Posts tagged ‘database’

Importance of being indexed

We noticed the other day that the MySQL process on one of our MSG servers was using up far more resources that it should do. After a little investigation it turned out that the problem was due to one very slow running query. The query in question had around 200k records in one table joined to a table with approx 80k records. Running the same query against my test database (with 70k and 80k records in the tables) ran in about 0.2 secs, but with the increased no of records it could take up to 630 seconds (yes – over 10 minutes), so no wonder then MySQL process was going into overdrive.

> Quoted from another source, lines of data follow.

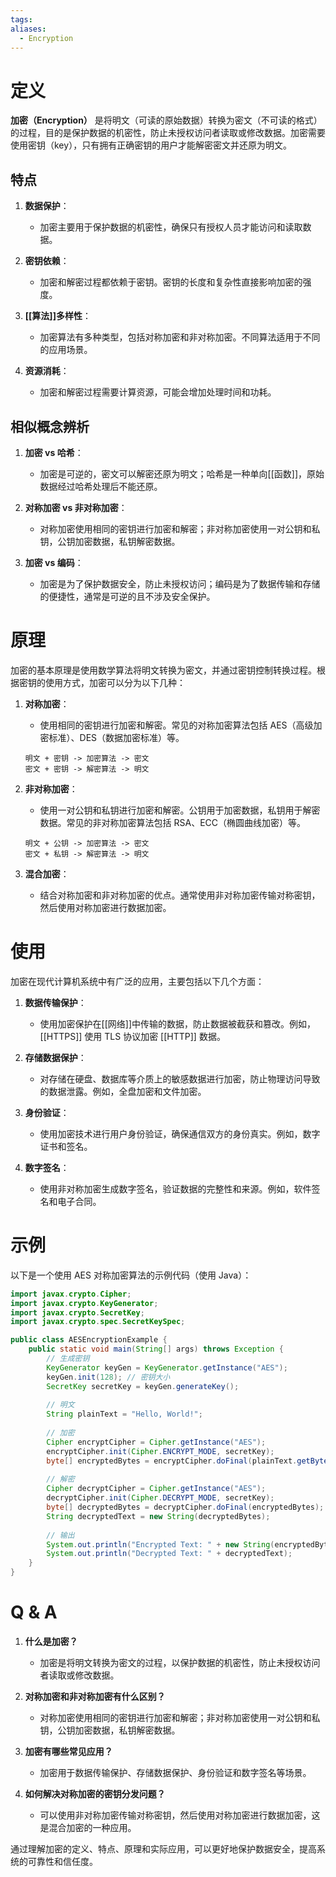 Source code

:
 ```yaml
---
tags: 
aliases:
  - Encryption
---
```


# 定义

**加密（Encryption）** 是将明文（可读的原始数据）转换为密文（不可读的格式）的过程，目的是保护数据的机密性，防止未授权访问者读取或修改数据。加密需要使用密钥（key），只有拥有正确密钥的用户才能解密密文并还原为明文。

## 特点

1. **数据保护**：
   - 加密主要用于保护数据的机密性，确保只有授权人员才能访问和读取数据。
   
2. **密钥依赖**：
   - 加密和解密过程都依赖于密钥。密钥的长度和复杂性直接影响加密的强度。

3. **[[算法]]多样性**：
   - 加密算法有多种类型，包括对称加密和非对称加密。不同算法适用于不同的应用场景。

4. **资源消耗**：
   - 加密和解密过程需要计算资源，可能会增加处理时间和功耗。

## 相似概念辨析

1. **加密 vs 哈希**：
   - 加密是可逆的，密文可以解密还原为明文；哈希是一种单向[[函数]]，原始数据经过哈希处理后不能还原。

2. **对称加密 vs 非对称加密**：
   - 对称加密使用相同的密钥进行加密和解密；非对称加密使用一对公钥和私钥，公钥加密数据，私钥解密数据。

3. **加密 vs 编码**：
   - 加密是为了保护数据安全，防止未授权访问；编码是为了数据传输和存储的便捷性，通常是可逆的且不涉及安全保护。

# 原理

加密的基本原理是使用数学算法将明文转换为密文，并通过密钥控制转换过程。根据密钥的使用方式，加密可以分为以下几种：

1. **对称加密**：
   - 使用相同的密钥进行加密和解密。常见的对称加密算法包括 AES（高级加密标准）、DES（数据加密标准）等。
   
   ```plaintext
   明文 + 密钥 -> 加密算法 -> 密文
   密文 + 密钥 -> 解密算法 -> 明文
   ```

2. **非对称加密**：
   - 使用一对公钥和私钥进行加密和解密。公钥用于加密数据，私钥用于解密数据。常见的非对称加密算法包括 RSA、ECC（椭圆曲线加密）等。
   
   ```plaintext
   明文 + 公钥 -> 加密算法 -> 密文
   密文 + 私钥 -> 解密算法 -> 明文
   ```

3. **混合加密**：
   - 结合对称加密和非对称加密的优点。通常使用非对称加密传输对称密钥，然后使用对称加密进行数据加密。

# 使用

加密在现代计算机系统中有广泛的应用，主要包括以下几个方面：

1. **数据传输保护**：
   - 使用加密保护在[[网络]]中传输的数据，防止数据被截获和篡改。例如，[[HTTPS]] 使用 TLS 协议加密 [[HTTP]] 数据。

2. **存储数据保护**：
   - 对存储在硬盘、数据库等介质上的敏感数据进行加密，防止物理访问导致的数据泄露。例如，全盘加密和文件加密。

3. **身份验证**：
   - 使用加密技术进行用户身份验证，确保通信双方的身份真实。例如，数字证书和签名。

4. **数字签名**：
   - 使用非对称加密生成数字签名，验证数据的完整性和来源。例如，软件签名和电子合同。

# 示例

以下是一个使用 AES 对称加密算法的示例代码（使用 Java）：

```java
import javax.crypto.Cipher;
import javax.crypto.KeyGenerator;
import javax.crypto.SecretKey;
import javax.crypto.spec.SecretKeySpec;

public class AESEncryptionExample {
    public static void main(String[] args) throws Exception {
        // 生成密钥
        KeyGenerator keyGen = KeyGenerator.getInstance("AES");
        keyGen.init(128); // 密钥大小
        SecretKey secretKey = keyGen.generateKey();
        
        // 明文
        String plainText = "Hello, World!";
        
        // 加密
        Cipher encryptCipher = Cipher.getInstance("AES");
        encryptCipher.init(Cipher.ENCRYPT_MODE, secretKey);
        byte[] encryptedBytes = encryptCipher.doFinal(plainText.getBytes());
        
        // 解密
        Cipher decryptCipher = Cipher.getInstance("AES");
        decryptCipher.init(Cipher.DECRYPT_MODE, secretKey);
        byte[] decryptedBytes = decryptCipher.doFinal(encryptedBytes);
        String decryptedText = new String(decryptedBytes);
        
        // 输出
        System.out.println("Encrypted Text: " + new String(encryptedBytes));
        System.out.println("Decrypted Text: " + decryptedText);
    }
}
```

# Q & A

1. **什么是加密？**
   - 加密是将明文转换为密文的过程，以保护数据的机密性，防止未授权访问者读取或修改数据。

2. **对称加密和非对称加密有什么区别？**
   - 对称加密使用相同的密钥进行加密和解密；非对称加密使用一对公钥和私钥，公钥加密数据，私钥解密数据。

3. **加密有哪些常见应用？**
   - 加密用于数据传输保护、存储数据保护、身份验证和数字签名等场景。

4. **如何解决对称加密的密钥分发问题？**
   - 可以使用非对称加密传输对称密钥，然后使用对称加密进行数据加密，这是混合加密的一种应用。

通过理解加密的定义、特点、原理和实际应用，可以更好地保护数据安全，提高系统的可靠性和信任度。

There were indexes on each of the tables, but only through a compound primary key, but the columns used for the join in the 2 tables in question didn’t have their own index. As soon as I added an index on these columns the query started to run in a much more respectable time (<0.2 secs).

So the lesson for me is to check that indexes are created for any columns used for joins on tables which are going to get big!

On a side note, this was in the OpenFire database and I’m not keen on the fact that their database structure uses the username column (a varchar(64) field) as the primary key for the user, rather than a more usual integer value. I suspect that joining two large tables on a varchar type column rather than integer column contributed to the slow running of the query.

BTW… can anyone recommend any (free/open-source) tools for analysing the performance and use of the indexes on a MySQL database? There seem to be loads MySQL admin type tools around, many paid-for products, but hard to tell which are any good for what I’m looking to do. Really I guess I’m looking for the similar features as MS SQL Query Analyser provides! Update 26/11/07 – I’m looking for something which gives me information about the query execution plan (i.e. how MySQL will use the indexes etc in the construction of the query) rather than general db admin tools for simply executing queries.

Floating point hell…!

I updated the map grids so they are divided equally, and all appears to be working in that the markers divided and combined in an expected way. However I did find there were quite a few little bugs etc with the reclustering algorithm which were all related to floating points and the number of decimal places.

The problems appear to be due to rounding errors when I’m storing the coordinates in the database. For example, when I think I’m storing say “51.2″, actually “51.2000000000001″ gets stored in the database, so then when I look up all the points matching 51.2 the database doesn’t return anything!

I have found a way around this, though I’m not sure how much of a hack it is! The solution seemed to be to treat the coordinates as strings when adding them to the prepared statement for updating and querying on. So instead of using:

String sql ="SELECT * FROM mytable WHERE lat = ?";
Connection conn = conn.getConnection();
PreparedStatement pstmt = conn.prepareStatement(sql);
pstmt.setDouble(1,51.2);

I’m using:

String sql ="SELECT * FROM mytable WHERE lat = ?";
Connection conn = conn.getConnection();
PreparedStatement pstmt = conn.prepareStatement(sql);
DecimalFormat f = new DecimalFormat("#.000000000000");
pstmt.setString(1,f.format(51.2));

This all appears to be working for storing/retrieving the correct values/records – note that the values are still stored as datatype decimal(18,15). My only concern is that I’ve only tested it against a MySQL database and I’m not sure whether other rdbmss would accept decimals/floats passed in string format.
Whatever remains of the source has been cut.